Advertisement

Mayors, Police Criticize Low Funding Level in Drug Plan

Share
Times Staff Writers

In declaring war against drugs without vastly increasing the federal budget, President Bush is hoping that a relatively small increase in federal funds can leverage a much greater response from state and local officials.

On Wednesday, his idea already was meeting with substantial skepticism from mayors and police chiefs who will be called upon to see that most of the actual fighting on the cities’ streets is carried out.

They contend the extra $200 million the President proposes to give state and local governments for more law enforcement results is a mere 800 police officers in a nation that has 83,000 units of local government. Administration officials argue that such criticism misses the point.

Advertisement

The Administration’s hope is that the new dose of federal funds can stimulate innovative programs at the local level--everything from better ways to conduct “sting” operations to boot camps for teen-age drug abusers.

Needs Local Support

Without a strong local response, the plan easily could suffer the fate of past White House anti-crime and anti-drug campaigns.

“I think we’ve learned,” said Charles Work, a top official in the defunct Law Enforcement Assistance Administration, “. . . that you just can’t dump money out there” and get solutions.

But while money may not be enough all by itself, Bush’s critics argue that more funds are, nonetheless, needed. The mixed reaction the plan has gotten so far from state and local officials illustrates the difficulty Bush faces. The President and his aides believe they can combat drugs through federal coordination and inspiration. But many officials at the local level, where the bulk of the actual drug fighting goes on, would prefer cash.

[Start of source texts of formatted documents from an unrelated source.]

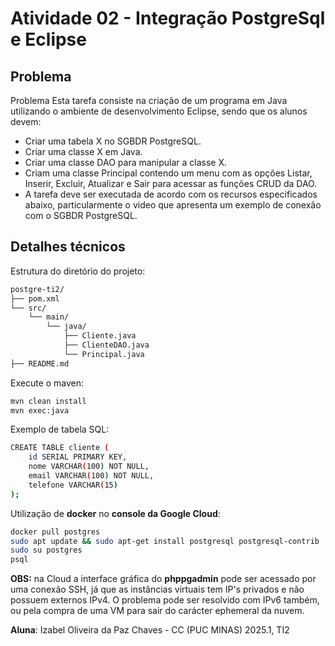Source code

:# Atividade 02 - Integração PostgreSql e Eclipse

## Problema
Problema
Esta tarefa consiste na criação de um programa em Java utilizando o ambiente de desenvolvimento Eclipse, sendo que os alunos devem:

* Criar uma tabela X no SGBDR PostgreSQL.
* Criar uma classe X em Java.
* Criar uma classe DAO para manipular a classe X.
* Criam uma classe Principal contendo um menu com as opções Listar, Inserir, Excluir, Atualizar e Sair para acessar as funções CRUD da DAO.
* A tarefa deve ser executada de acordo com os recursos especificados abaixo, particularmente o video que apresenta um exemplo de conexão com o SGBDR PostgreSQL.

## Detalhes técnicos
Estrutura do diretório do projeto:

```bash
postgre-ti2/
├── pom.xml
└── src/
    └── main/
        └── java/
            ├── Cliente.java
            ├── ClienteDAO.java
            └── Principal.java
├── README.md
```

Execute o maven:

```bash
mvn clean install
mvn exec:java
```

Exemplo de tabela SQL:

```bash
CREATE TABLE cliente (
    id SERIAL PRIMARY KEY,
    nome VARCHAR(100) NOT NULL,
    email VARCHAR(100) NOT NULL,
    telefone VARCHAR(15)
);
```

Utilização de **docker** no **console da Google Cloud**:

```bash
docker pull postgres
sudo apt update && sudo apt-get install postgresql postgresql-contrib
sudo su postgres
psql
```
**OBS:** na Cloud a interface gráfica do **phppgadmin** pode ser acessado por uma conexão SSH, já que as instâncias virtuais tem IP's privados e não possuem externos IPv4. O problema pode ser resolvido com IPv6 também, ou pela compra de uma VM para sair do carácter ephemeral da nuvem.

**Aluna**: Izabel Oliveira da Paz Chaves - CC (PUC MINAS) 2025.1, TI2
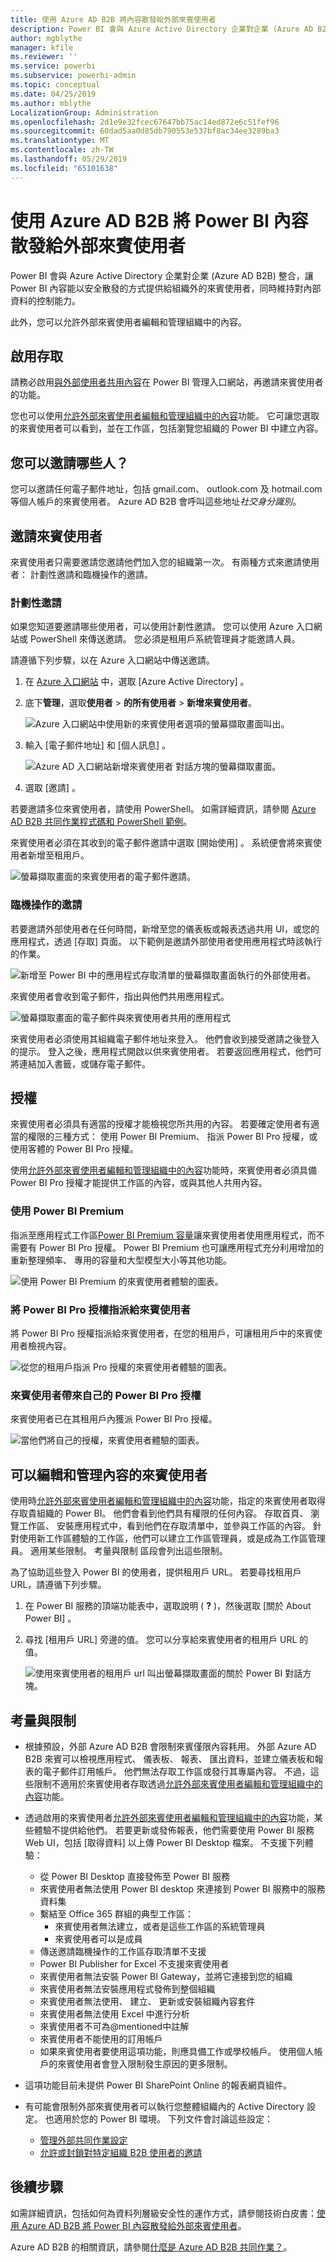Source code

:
 ```yaml
---
title: 使用 Azure AD B2B 將內容散發給外部來賓使用者
description: Power BI 會與 Azure Active Directory 企業對企業 (Azure AD B2B) 整合，以便能夠安全地將 Power BI 內容散發給組織外部的來賓使用者。
author: mgblythe
manager: kfile
ms.reviewer: ''
ms.service: powerbi
ms.subservice: powerbi-admin
ms.topic: conceptual
ms.date: 04/25/2019
ms.author: mblythe
LocalizationGroup: Administration
ms.openlocfilehash: 2d1e9e32fcec67647bb75ac14ed872e6c51fef96
ms.sourcegitcommit: 60dad5aa0d85db790553e537bf8ac34ee3289ba3
ms.translationtype: MT
ms.contentlocale: zh-TW
ms.lasthandoff: 05/29/2019
ms.locfileid: "65101638"
---
```

# <a name="distribute-power-bi-content-to-external-guest-users-with-azure-ad-b2b"></a>使用 Azure AD B2B 將 Power BI 內容散發給外部來賓使用者

Power BI 會與 Azure Active Directory 企業對企業 (Azure AD B2B) 整合，讓 Power BI 內容能以安全散發的方式提供給組織外的來賓使用者，同時維持對內部資料的控制能力。  

此外，您可以允許外部來賓使用者編輯和管理組織中的內容。

## <a name="enable-access"></a>啟用存取

請務必啟用[與外部使用者共用內容](service-admin-portal.md#export-and-sharing-settings)在 Power BI 管理入口網站，再邀請來賓使用者的功能。

您也可以使用[允許外部來賓使用者編輯和管理組織中的內容](service-admin-portal.md#allow-external-guest-users-to-edit-and-manage-content-in-the-organization)功能。 它可讓您選取的來賓使用者可以看到，並在工作區，包括瀏覽您組織的 Power BI 中建立內容。

## <a name="who-can-you-invite"></a>您可以邀請哪些人？

您可以邀請任何電子郵件地址，包括 gmail.com、 outlook.com 及 hotmail.com 等個人帳戶的來賓使用者。 Azure AD B2B 會呼叫這些地址*社交身分識別*。

## <a name="invite-guest-users"></a>邀請來賓使用者

來賓使用者只需要邀請您邀請他們加入您的組織第一次。 有兩種方式來邀請使用者： 計劃性邀請和臨機操作的邀請。

### <a name="planned-invites"></a>計劃性邀請

如果您知道要邀請哪些使用者，可以使用計劃性邀請。 您可以使用 Azure 入口網站或 PowerShell 來傳送邀請。 您必須是租用戶系統管理員才能邀請人員。

請遵循下列步驟，以在 Azure 入口網站中傳送邀請。

1. 在 [Azure 入口網站](https://portal.azure.com) 中，選取 [Azure Active Directory]  。

1. 底下**管理**，選取**使用者** > **的所有使用者** > **新增來賓使用者**。

    ![Azure 入口網站中使用新的來賓使用者選項的螢幕擷取畫面叫出。](media/service-admin-azure-ad-b2b/azure-ad-portal-new-guest-user.png)

1. 輸入 [電子郵件地址]  和 [個人訊息]  。

    ![Azure AD 入口網站新增來賓使用者 對話方塊的螢幕擷取畫面。](media/service-admin-azure-ad-b2b/azure-ad-portal-invite-message.png)

1. 選取 [邀請]  。

若要邀請多位來賓使用者，請使用 PowerShell。 如需詳細資訊，請參閱 [Azure AD B2B 共同作業程式碼和 PowerShell 範例](/azure/active-directory/b2b/code-samples/)。

來賓使用者必須在其收到的電子郵件邀請中選取 [開始使用]  。 系統便會將來賓使用者新增至租用戶。

![螢幕擷取畫面的來賓使用者的電子郵件邀請。](media/service-admin-azure-ad-b2b/guest-user-invite-email.png)

### <a name="ad-hoc-invites"></a>臨機操作的邀請

若要邀請外部使用者在任何時間，新增至您的儀表板或報表透過共用 UI，或您的應用程式，透過 [存取] 頁面。 以下範例是邀請外部使用者使用應用程式時該執行的作業。

![新增至 Power BI 中的應用程式存取清單的螢幕擷取畫面執行的外部使用者。](media/service-admin-azure-ad-b2b/power-bi-app-access.png)

來賓使用者會收到電子郵件，指出與他們共用應用程式。

![螢幕擷取畫面的電子郵件與來賓使用者共用的應用程式](media/service-admin-azure-ad-b2b/guest-user-invite-email-2.png)

來賓使用者必須使用其組織電子郵件地址來登入。 他們會收到接受邀請之後登入的提示。 登入之後，應用程式開啟以供來賓使用者。 若要返回應用程式，他們可將連結加入書籤，或儲存電子郵件。

## <a name="licensing"></a>授權

來賓使用者必須具有適當的授權才能檢視您所共用的內容。 若要確定使用者有適當的權限的三種方式： 使用 Power BI Premium、 指派 Power BI Pro 授權，或使用客體的 Power BI Pro 授權。

使用[允許外部來賓使用者編輯和管理組織中的內容](service-admin-portal.md#allow-external-guest-users-to-edit-and-manage-content-in-the-organization)功能時，來賓使用者必須具備 Power BI Pro 授權才能提供工作區的內容，或與其他人共用內容。

### <a name="use-power-bi-premium"></a>使用 Power BI Premium

指派至應用程式工作區[Power BI Premium 容量](service-premium-what-is.md)讓來賓使用者使用應用程式，而不需要有 Power BI Pro 授權。 Power BI Premium 也可讓應用程式充分利用增加的重新整理頻率、 專用的容量和大型模型大小等其他功能。

![使用 Power BI Premium 的來賓使用者體驗的圖表。](media/service-admin-azure-ad-b2b/license-approach-1.png)

### <a name="assign-a-power-bi-pro-license-to-guest-user"></a>將 Power BI Pro 授權指派給來賓使用者

將 Power BI Pro 授權指派給來賓使用者，在您的租用戶，可讓租用戶中的來賓使用者檢視內容。

![從您的租用戶指派 Pro 授權的來賓使用者體驗的圖表。](media/service-admin-azure-ad-b2b/license-approach-2.png)

### <a name="guest-user-brings-their-own-power-bi-pro-license"></a>來賓使用者帶來自己的 Power BI Pro 授權

來賓使用者已在其租用戶內獲派 Power BI Pro 授權。

![當他們將自己的授權，來賓使用者體驗的圖表。](media/service-admin-azure-ad-b2b/license-approach-3.png)

## <a name="guest-users-who-can-edit-and-manage-content"></a>可以編輯和管理內容的來賓使用者 

使用時[允許外部來賓使用者編輯和管理組織中的內容](service-admin-portal.md#allow-external-guest-users-to-edit-and-manage-content-in-the-organization)功能，指定的來賓使用者取得存取貴組織的 Power BI。 他們會看到他們具有權限的任何內容。 存取首頁、 瀏覽工作區、 安裝應用程式中，看到他們在存取清單中，並參與工作區的內容。 針對使用新工作區體驗的工作區，他們可以建立工作區管理員，或是成為工作區管理員。 適用某些限制。 考量與限制 區段會列出這些限制。
 
為了協助這些登入 Power BI 的使用者，提供租用戶 URL。 若要尋找租用戶 URL，請遵循下列步驟。

1. 在 Power BI 服務的頂端功能表中，選取說明 ( **?** )，然後選取 [關於 About Power BI]  。

2. 尋找 [租用戶 URL]  旁邊的值。 您可以分享給來賓使用者的租用戶 URL 的值。

    ![使用來賓使用者的租用戶 url 叫出螢幕擷取畫面的關於 Power BI 對話方塊。](media/service-admin-azure-ad-b2b/power-bi-about-dialog.png)

## <a name="considerations-and-limitations"></a>考量與限制

* 根據預設，外部 Azure AD B2B 會限制來賓僅限內容耗用。 外部 Azure AD B2B 來賓可以檢視應用程式、 儀表板、 報表、 匯出資料，並建立儀表板和報表的電子郵件訂用帳戶。 他們無法存取工作區或發行其專屬內容。 不過，這些限制不適用於來賓使用者存取透過[允許外部來賓使用者編輯和管理組織中的內容](service-admin-portal.md#allow-external-guest-users-to-edit-and-manage-content-in-the-organization)功能。

* 透過啟用的來賓使用者[允許外部來賓使用者編輯和管理組織中的內容](service-admin-portal.md#allow-external-guest-users-to-edit-and-manage-content-in-the-organization)功能，某些體驗不提供給他們。 若要更新或發佈報表，他們需要使用 Power BI 服務 Web UI，包括 [取得資料] 以上傳 Power BI Desktop 檔案。  不支援下列體驗：
    * 從 Power BI Desktop 直接發佈至 Power BI 服務
    * 來賓使用者無法使用 Power BI desktop 來連接到 Power BI 服務中的服務資料集
    * 繫結至 Office 365 群組的典型工作區：
        * 來賓使用者無法建立，或者是這些工作區的系統管理員
        * 來賓使用者可以是成員
    * 傳送邀請臨機操作的工作區存取清單不支援
    * Power BI Publisher for Excel 不支援來賓使用者
    * 來賓使用者無法安裝 Power BI Gateway，並將它連接到您的組織
    * 來賓使用者無法安裝應用程式發佈到整個組織
    * 來賓使用者無法使用、 建立、 更新或安裝組織內容套件
    * 來賓使用者無法使用 Excel 中進行分析
    * 來賓使用者不可為@mentioned中註解
    * 來賓使用者不能使用的訂用帳戶
    * 如果來賓使用者要使用這項功能，則應具備工作或學校帳戶。 使用個人帳戶的來賓使用者會登入限制發生原因的更多限制。

* 這項功能目前未提供 Power BI SharePoint Online 的報表網頁組件。

* 有可能會限制外部來賓使用者可以執行您整體組織內的 Active Directory 設定。 也適用於您的 Power BI 環境。 下列文件會討論這些設定：
    * [管理外部共同作業設定](https://docs.microsoft.com/azure/active-directory/b2b/delegate-invitations#control-who-can-invite)
    * [允許或封鎖對特定組織 B2B 使用者的邀請](https://docs.microsoft.com/azure/active-directory/b2b/allow-deny-list)  

## <a name="next-steps"></a>後續步驟

如需詳細資訊，包括如何為資料列層級安全性的運作方式，請參閱技術白皮書：[使用 Azure AD B2B 將 Power BI 內容散發給外部來賓使用者](https://aka.ms/powerbi-b2b-whitepaper)。

Azure AD B2B 的相關資訊，請參閱[什麼是 Azure AD B2B 共同作業？](/azure/active-directory/active-directory-b2b-what-is-azure-ad-b2b/)。

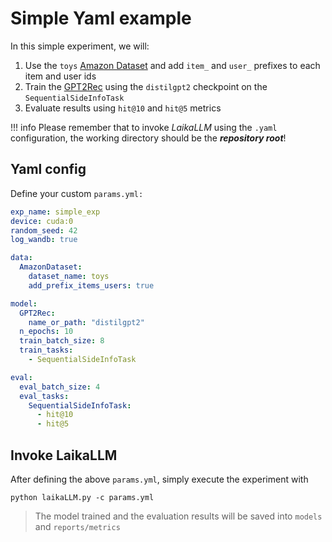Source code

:# Simple Yaml example

In this simple experiment, we will:
1. Use the `toys` [Amazon Dataset](../yaml_usage/available_implementations/available_datasets.md#amazondataset) and add `item_` and `user_` 
   prefixes to each item and user ids
2. Train the [GPT2Rec](../yaml_usage/available_implementations/available_models.md#gpt2rec) using the `distilgpt2` checkpoint on the 
   `SequentialSideInfoTask`
3. Evaluate results using `hit@10` and `hit@5` metrics


!!! info
    Please remember that to invoke *LaikaLLM* using the `.yaml` configuration, the working directory should be
    the ***repository root***!


## Yaml config

Define your custom `params.yml:`

```yaml title="params.yml"
exp_name: simple_exp
device: cuda:0
random_seed: 42
log_wandb: true

data:
  AmazonDataset:
    dataset_name: toys
    add_prefix_items_users: true

model:
  GPT2Rec:
    name_or_path: "distilgpt2"
  n_epochs: 10
  train_batch_size: 8
  train_tasks:
    - SequentialSideInfoTask

eval:
  eval_batch_size: 4
  eval_tasks:
    SequentialSideInfoTask:
      - hit@10
      - hit@5
```

## Invoke LaikaLLM

After defining the above `params.yml`, simply execute the experiment with 

```commandline title="Run the experiment"
python laikaLLM.py -c params.yml
```

> The model trained and the evaluation results will be saved into `models` and `reports/metrics`
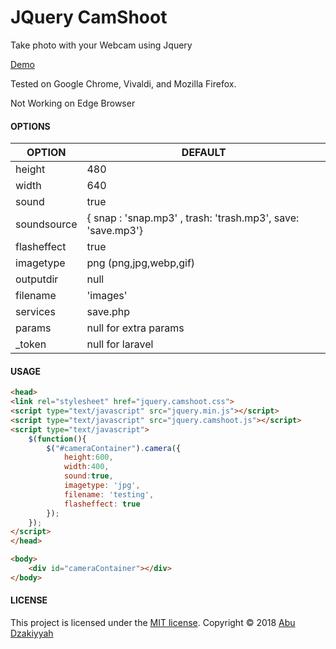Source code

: # JQuery CamShoot
Take photo with your Webcam using Jquery

[Demo](https://cyberzilla.github.io/jquery-camshoot/demo.html)

Tested on Google Chrome, Vivaldi, and Mozilla Firefox. 

Not Working on Edge Browser

#### OPTIONS 

| OPTION     | DEFAULT                                       |
|-----------------|------------------------------------------------|
| height  | 480                   |
| width            | 640              |
| sound    | true                    |
| soundsource         |  { snap : 'snap.mp3' , trash: 'trash.mp3', save: 'save.mp3'}                   |
| flasheffect    | true                       |
| imagetype       | png (png,jpg,webp,gif)|
| outputdir             | null                |
| filename       | 'images'                             |
| services            | save.php                            |
| params| null for extra params|
| _token| null for laravel|

#### USAGE

```html
<head>
<link rel="stylesheet" href="jquery.camshoot.css">
<script type="text/javascript" src="jquery.min.js"></script>
<script type="text/javascript" src="jquery.camshoot.js"></script>
<script type="text/javascript">
    $(function(){
        $("#cameraContainer").camera({
            height:600,
            width:400,
            sound:true,
            imagetype: 'jpg',
            filename: 'testing',
            flasheffect: true
        });
    });
</script>
</head>

<body>
    <div id="cameraContainer"></div>
</body>

```

#### LICENSE

This project is licensed under the [MIT license](http://opensource.org/licenses/MIT). Copyright © 2018 [Abu Dzakiyyah](https://abu.dzakiyyah.com)
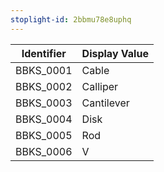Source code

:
 ```yaml
---
stoplight-id: 2bbmu78e8uphq
---
```


Identifier  |  Display Value
------------|---------------
BBKS_0001   |  Cable
BBKS_0002   |  Calliper
BBKS_0003   |  Cantilever
BBKS_0004   |  Disk
BBKS_0005   |  Rod
BBKS_0006   |  V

“We’ll get less than $30 million from this,” New York Gov. Mario M. Cuomo said in a radio interview Wednesday. “We’re not ungrateful,” he added, but in the context of $6 billion already being spent by the state and its cities, “that doesn’t mean anything.”

Houston Mayor Kathy Whitmire, president of the U.S. Conference of Mayors, called the plan “only a first step.”

Advertisement

Notes Condition

And Sen. Joseph R. Biden Jr. (D-Del.), the Democrats’ leading spokesman on drug issues, noted that as a condition for getting the funds, Bush wants to require local government to take a series of steps that would overwhelm the new federal resources.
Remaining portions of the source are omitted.